## Task directions
Find the line with "Kids start to leave home around 18" in the records below. Copy it and every line after it, up to and including the line with "Spouse of parent".

## Data under study
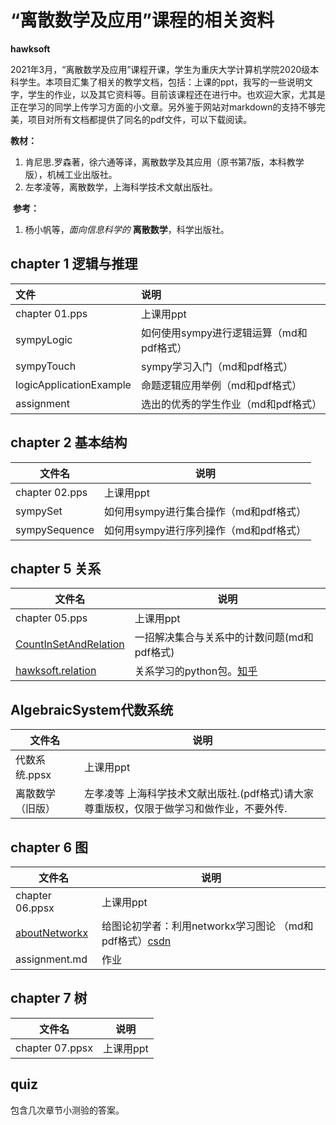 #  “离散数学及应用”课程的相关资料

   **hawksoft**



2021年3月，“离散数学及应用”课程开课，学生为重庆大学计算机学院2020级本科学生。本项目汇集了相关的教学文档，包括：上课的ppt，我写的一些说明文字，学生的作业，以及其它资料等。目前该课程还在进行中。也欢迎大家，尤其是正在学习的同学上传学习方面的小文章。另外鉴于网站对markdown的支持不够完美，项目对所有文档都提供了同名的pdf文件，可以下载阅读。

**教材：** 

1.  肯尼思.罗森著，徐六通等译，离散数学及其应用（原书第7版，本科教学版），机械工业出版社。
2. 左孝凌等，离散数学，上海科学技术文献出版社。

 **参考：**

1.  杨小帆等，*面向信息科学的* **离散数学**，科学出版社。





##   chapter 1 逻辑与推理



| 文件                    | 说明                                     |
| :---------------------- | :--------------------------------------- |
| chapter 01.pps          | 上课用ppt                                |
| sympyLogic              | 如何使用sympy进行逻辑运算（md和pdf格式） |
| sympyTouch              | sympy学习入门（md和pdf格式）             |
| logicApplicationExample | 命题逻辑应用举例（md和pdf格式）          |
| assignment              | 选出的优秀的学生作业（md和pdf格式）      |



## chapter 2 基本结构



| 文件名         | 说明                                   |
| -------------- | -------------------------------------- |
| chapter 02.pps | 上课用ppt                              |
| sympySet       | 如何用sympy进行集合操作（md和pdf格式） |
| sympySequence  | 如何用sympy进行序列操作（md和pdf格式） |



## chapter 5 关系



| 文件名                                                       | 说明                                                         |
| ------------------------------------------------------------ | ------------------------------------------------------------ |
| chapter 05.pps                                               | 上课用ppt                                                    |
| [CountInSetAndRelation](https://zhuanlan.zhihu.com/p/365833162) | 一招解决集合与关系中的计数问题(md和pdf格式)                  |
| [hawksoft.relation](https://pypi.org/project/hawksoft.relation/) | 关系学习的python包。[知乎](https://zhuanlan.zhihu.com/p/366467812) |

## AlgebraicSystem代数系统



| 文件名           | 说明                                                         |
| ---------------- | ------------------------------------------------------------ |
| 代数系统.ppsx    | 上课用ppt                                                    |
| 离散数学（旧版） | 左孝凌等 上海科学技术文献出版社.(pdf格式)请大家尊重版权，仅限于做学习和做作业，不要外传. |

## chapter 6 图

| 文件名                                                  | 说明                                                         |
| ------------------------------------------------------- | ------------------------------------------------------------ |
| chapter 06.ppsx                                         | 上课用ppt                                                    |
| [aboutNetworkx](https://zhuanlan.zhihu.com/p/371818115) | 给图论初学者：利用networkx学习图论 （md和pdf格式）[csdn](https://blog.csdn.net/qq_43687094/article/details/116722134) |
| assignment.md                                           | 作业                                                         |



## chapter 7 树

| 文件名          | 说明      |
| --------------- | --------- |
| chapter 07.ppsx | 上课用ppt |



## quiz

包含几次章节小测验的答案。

* * *

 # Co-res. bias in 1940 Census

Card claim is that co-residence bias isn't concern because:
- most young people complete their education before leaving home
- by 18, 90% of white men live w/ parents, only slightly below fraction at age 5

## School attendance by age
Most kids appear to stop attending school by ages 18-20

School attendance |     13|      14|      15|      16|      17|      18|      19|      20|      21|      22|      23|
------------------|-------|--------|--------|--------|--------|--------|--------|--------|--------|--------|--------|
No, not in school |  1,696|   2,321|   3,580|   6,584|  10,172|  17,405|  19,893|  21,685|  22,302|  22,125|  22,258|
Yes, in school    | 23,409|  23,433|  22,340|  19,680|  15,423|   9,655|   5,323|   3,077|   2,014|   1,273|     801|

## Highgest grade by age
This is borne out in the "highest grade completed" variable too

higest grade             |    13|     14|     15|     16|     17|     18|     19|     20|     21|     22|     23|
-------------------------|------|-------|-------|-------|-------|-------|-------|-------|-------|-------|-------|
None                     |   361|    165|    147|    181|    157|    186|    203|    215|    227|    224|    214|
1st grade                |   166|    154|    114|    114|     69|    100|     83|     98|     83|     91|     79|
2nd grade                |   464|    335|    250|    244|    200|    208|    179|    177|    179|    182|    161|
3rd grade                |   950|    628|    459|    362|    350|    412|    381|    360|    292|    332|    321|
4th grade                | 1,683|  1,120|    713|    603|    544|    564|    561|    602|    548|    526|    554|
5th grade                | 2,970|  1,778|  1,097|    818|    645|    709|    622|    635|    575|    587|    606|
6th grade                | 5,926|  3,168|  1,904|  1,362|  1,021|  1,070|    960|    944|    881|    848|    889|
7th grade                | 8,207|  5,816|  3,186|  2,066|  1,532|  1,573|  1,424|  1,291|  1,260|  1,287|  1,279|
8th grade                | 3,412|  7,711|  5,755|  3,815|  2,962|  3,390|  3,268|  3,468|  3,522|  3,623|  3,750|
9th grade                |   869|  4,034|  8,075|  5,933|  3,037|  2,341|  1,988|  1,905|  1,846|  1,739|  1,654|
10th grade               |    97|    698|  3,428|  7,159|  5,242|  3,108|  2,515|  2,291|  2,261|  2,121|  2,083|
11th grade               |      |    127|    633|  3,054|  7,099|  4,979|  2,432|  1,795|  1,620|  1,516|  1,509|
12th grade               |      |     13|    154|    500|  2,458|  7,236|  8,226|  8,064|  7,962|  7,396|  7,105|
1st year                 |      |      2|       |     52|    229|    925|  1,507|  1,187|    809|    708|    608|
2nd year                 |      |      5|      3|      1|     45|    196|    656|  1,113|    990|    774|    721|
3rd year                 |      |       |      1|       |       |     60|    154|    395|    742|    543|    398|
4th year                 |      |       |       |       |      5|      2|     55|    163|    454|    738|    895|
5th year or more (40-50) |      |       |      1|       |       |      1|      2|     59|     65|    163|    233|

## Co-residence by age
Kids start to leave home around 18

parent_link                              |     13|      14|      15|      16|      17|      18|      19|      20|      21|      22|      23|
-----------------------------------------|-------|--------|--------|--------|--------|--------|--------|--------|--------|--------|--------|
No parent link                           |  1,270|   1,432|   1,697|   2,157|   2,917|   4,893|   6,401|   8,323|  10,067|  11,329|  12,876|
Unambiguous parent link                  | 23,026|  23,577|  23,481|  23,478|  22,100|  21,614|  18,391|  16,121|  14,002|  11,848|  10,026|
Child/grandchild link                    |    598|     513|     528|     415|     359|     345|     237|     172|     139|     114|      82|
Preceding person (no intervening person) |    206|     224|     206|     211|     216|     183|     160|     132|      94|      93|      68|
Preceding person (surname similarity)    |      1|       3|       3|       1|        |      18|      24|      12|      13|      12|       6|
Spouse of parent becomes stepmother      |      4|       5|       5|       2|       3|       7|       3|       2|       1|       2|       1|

## Task solution
Kids start to leave home around 18

parent_link                              |     13|      14|      15|      16|      17|      18|      19|      20|      21|      22|      23|
-----------------------------------------|-------|--------|--------|--------|--------|--------|--------|--------|--------|--------|--------|
No parent link                           |  1,270|   1,432|   1,697|   2,157|   2,917|   4,893|   6,401|   8,323|  10,067|  11,329|  12,876|
Unambiguous parent link                  | 23,026|  23,577|  23,481|  23,478|  22,100|  21,614|  18,391|  16,121|  14,002|  11,848|  10,026|
Child/grandchild link                    |    598|     513|     528|     415|     359|     345|     237|     172|     139|     114|      82|
Preceding person (no intervening person) |    206|     224|     206|     211|     216|     183|     160|     132|      94|      93|      68|
Preceding person (surname similarity)    |      1|       3|       3|       1|        |      18|      24|      12|      13|      12|       6|
Spouse of parent becomes stepmother      |      4|       5|       5|       2|       3|       7|       3|       2|       1|       2|       1|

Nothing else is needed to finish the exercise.